Problem requirements — Throughout the listing that follows, find each line with the word "市长办公室里的线人" and copy it.

BEGIN Given entries

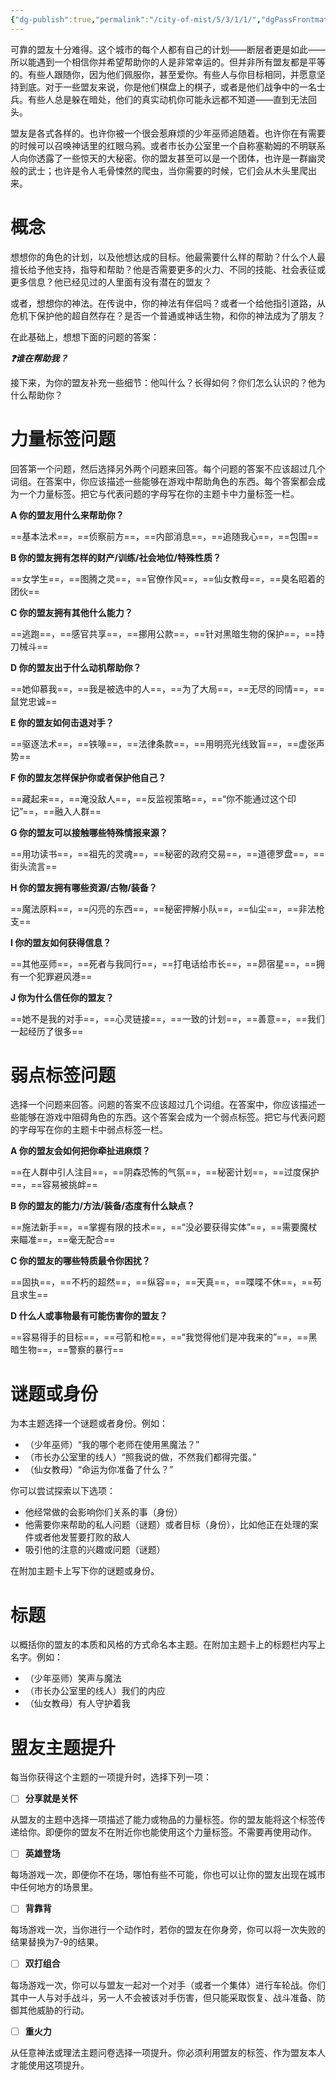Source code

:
 ```yaml
---
{"dg-publish":true,"permalink":"/city-of-mist/5/3/1/1/","dgPassFrontmatter":true}
---
```


可靠的盟友十分难得。这个城市的每个人都有自己的计划——断层者更是如此——所以能遇到一个相信你并希望帮助你的人是非常幸运的。但并非所有盟友都是平等的。有些人跟随你，因为他们佩服你，甚至爱你。有些人与你目标相同，并愿意坚持到底。对于一些盟友来说，你是他们棋盘上的棋子，或者是他们战争中的一名士兵。有些人总是躲在暗处，他们的真实动机你可能永远都不知道——直到无法回头。

盟友是各式各样的。也许你被一个很会惹麻烦的少年巫师追随着。也许你在有需要的时候可以召唤神话里的红眼乌鸦。或者市长办公室里一个自称塞勒姆的不明联系人向你透露了一些惊天的大秘密。你的盟友甚至可以是一个团体，也许是一群幽灵般的武士；也许是令人毛骨悚然的爬虫，当你需要的时候，它们会从木头里爬出来。

# 概念
想想你的角色的计划，以及他想达成的目标。他最需要什么样的帮助？什么个人最擅长给予他支持，指导和帮助？他是否需要更多的火力、不同的技能、社会表征或更多信息？他已经见过的人里面有没有潜在的盟友？

或者，想想你的神法。在传说中，你的神法有伴侣吗？或者一个给他指引道路，从危机下保护他的超自然存在？是否一个普通或神话生物，和你的神法成为了朋友？

在此基础上，想想下面的问题的答案：

***❓谁在帮助我？***

接下来，为你的盟友补充一些细节：他叫什么？长得如何？你们怎么认识的？他为什么帮助你？

# 力量标签问题
回答第一个问题，然后选择另外两个问题来回答。每个问题的答案不应该超过几个词组。在答案中，你应该描述一些能够在游戏中帮助角色的东西。每个答案都会成为一个力量标签。把它与代表问题的字母写在你的主题卡中力量标签一栏。

**A 你的盟友用什么来帮助你？**

==基本法术==，==侦察前方==，==内部消息==，==追随我心==，==包围==

**B 你的盟友拥有怎样的财产/训练/社会地位/特殊性质？**

==女学生==，==图腾之灵==，==官僚作风==，==仙女教母==，==臭名昭着的团伙==

**C 你的盟友拥有其他什么能力？**

==逃跑==，==感官共享==，==挪用公款==，==针对黑暗生物的保护==，==持刀械斗==

**D 你的盟友出于什么动机帮助你？**

==她仰慕我==，==我是被选中的人==，==为了大局==，==无尽的同情==，==鼠党忠诚==

**E 你的盟友如何击退对手？**

==驱逐法术==，==铁喙==，==法律条款==，==用明亮光线致盲==，==虚张声势==

**F 你的盟友怎样保护你或者保护他自己？**

==藏起来==，==淹没敌人==，==反监视策略==，==“你不能通过这个印记”==，==融入人群==

**G 你的盟友可以接触哪些特殊情报来源？**

==用功读书==，==祖先的灵魂==，==秘密的政府交易==，==道德罗盘==，==街头流言==

**H 你的盟友拥有哪些资源/古物/装备？**

==魔法原料==，==闪亮的东西==，==秘密押解小队==，==仙尘==，==非法枪支==

**I 你的盟友如何获得信息？**

==其他巫师==，==死者与我同行==，==打电话给市长==，==昴宿星==，==拥有一个犯罪避风港==

**J 你为什么信任你的盟友？**

==她不是我的对手==，==心灵链接==，==一致的计划==，==善意==，==我们一起经历了很多==

# 弱点标签问题
选择一个问题来回答。问题的答案不应该超过几个词组。在答案中，你应该描述一些能够在游戏中阻碍角色的东西。这个答案会成为一个弱点标签。把它与代表问题的字母写在你的主题卡中弱点标签一栏。

**A 你的盟友会如何把你牵扯进麻烦？**

==在人群中引人注目==，==阴森恐怖的气氛==，==秘密计划==，==过度保护==，==容易被挑衅==

**B 你的盟友的能力/方法/装备/态度有什么缺点？**

==施法新手==，==掌握有限的技术==，==“没必要获得实体”==，==需要魔杖来瞄准==，==毫无配合==

**C 你的盟友的哪些特质最令你困扰？**

==固执==，==不朽的超然==，==纵容==，==天真==，==喋喋不休==，==苟且求生==

**D 什么人或事物最有可能伤害你的盟友？**

==容易得手的目标==，==弓箭和枪==，==“我觉得他们是冲我来的”==，==黑暗生物==，==警察的暴行==

# 谜题或身份
为本主题选择一个谜题或者身份。例如：

- （少年巫师）“我的哪个老师在使用黑魔法？”
- （市长办公室里的线人）“照我说的做，不然我们都得完蛋。”
- （仙女教母）“命运为你准备了什么？”

你可以尝试探索以下选项：

- 他经常做的会影响你们关系的事（身份）
- 他需要你来帮助的私人问题（谜题）或者目标（身份），比如他正在处理的案件或者他发誓要打败的敌人
- 吸引他的注意的兴趣或问题（谜题）

在附加主题卡上写下你的谜题或身份。

# 标题
以概括你的盟友的本质和风格的方式命名本主题。在附加主题卡上的标题栏内写上名字。例如：

- （少年巫师）笑声与魔法
- （市长办公室里的线人）我们的内应
- （仙女教母）有人守护着我

# 盟友主题提升
每当你获得这个主题的一项提升时，选择下列一项：

- [ ] **分享就是关怀**

从盟友的主题中选择一项描述了能力或物品的力量标签。你的盟友能将这个标签传递给你。即便你的盟友不在附近你也能使用这个力量标签。不需要再使用动作。

- [ ] **英雄登场**

每场游戏一次，即便你不在场，哪怕有些不可能，你也可以让你的盟友出现在城市中任何地方的场景里。

- [ ] **背靠背**

每场游戏一次，当你进行一个动作时，若你的盟友在你身旁，你可以将一次失败的结果替换为7-9的结果。

- [ ] **双打组合**

每场游戏一次，你可以与盟友一起对一个对手（或者一个集体）进行车轮战。你们其中一人与对手战斗，另一人不会被该对手伤害，但只能采取恢复、战斗准备、防御其他威胁的行动。

- [ ] **重火力**

从任意神法或理法主题问卷选择一项提升。你必须利用盟友的标签、作为盟友本人才能使用这项提升。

END Given entries

Your response —
- （市长办公室里的线人）“照我说的做，不然我们都得完蛋。”
- （市长办公室里的线人）我们的内应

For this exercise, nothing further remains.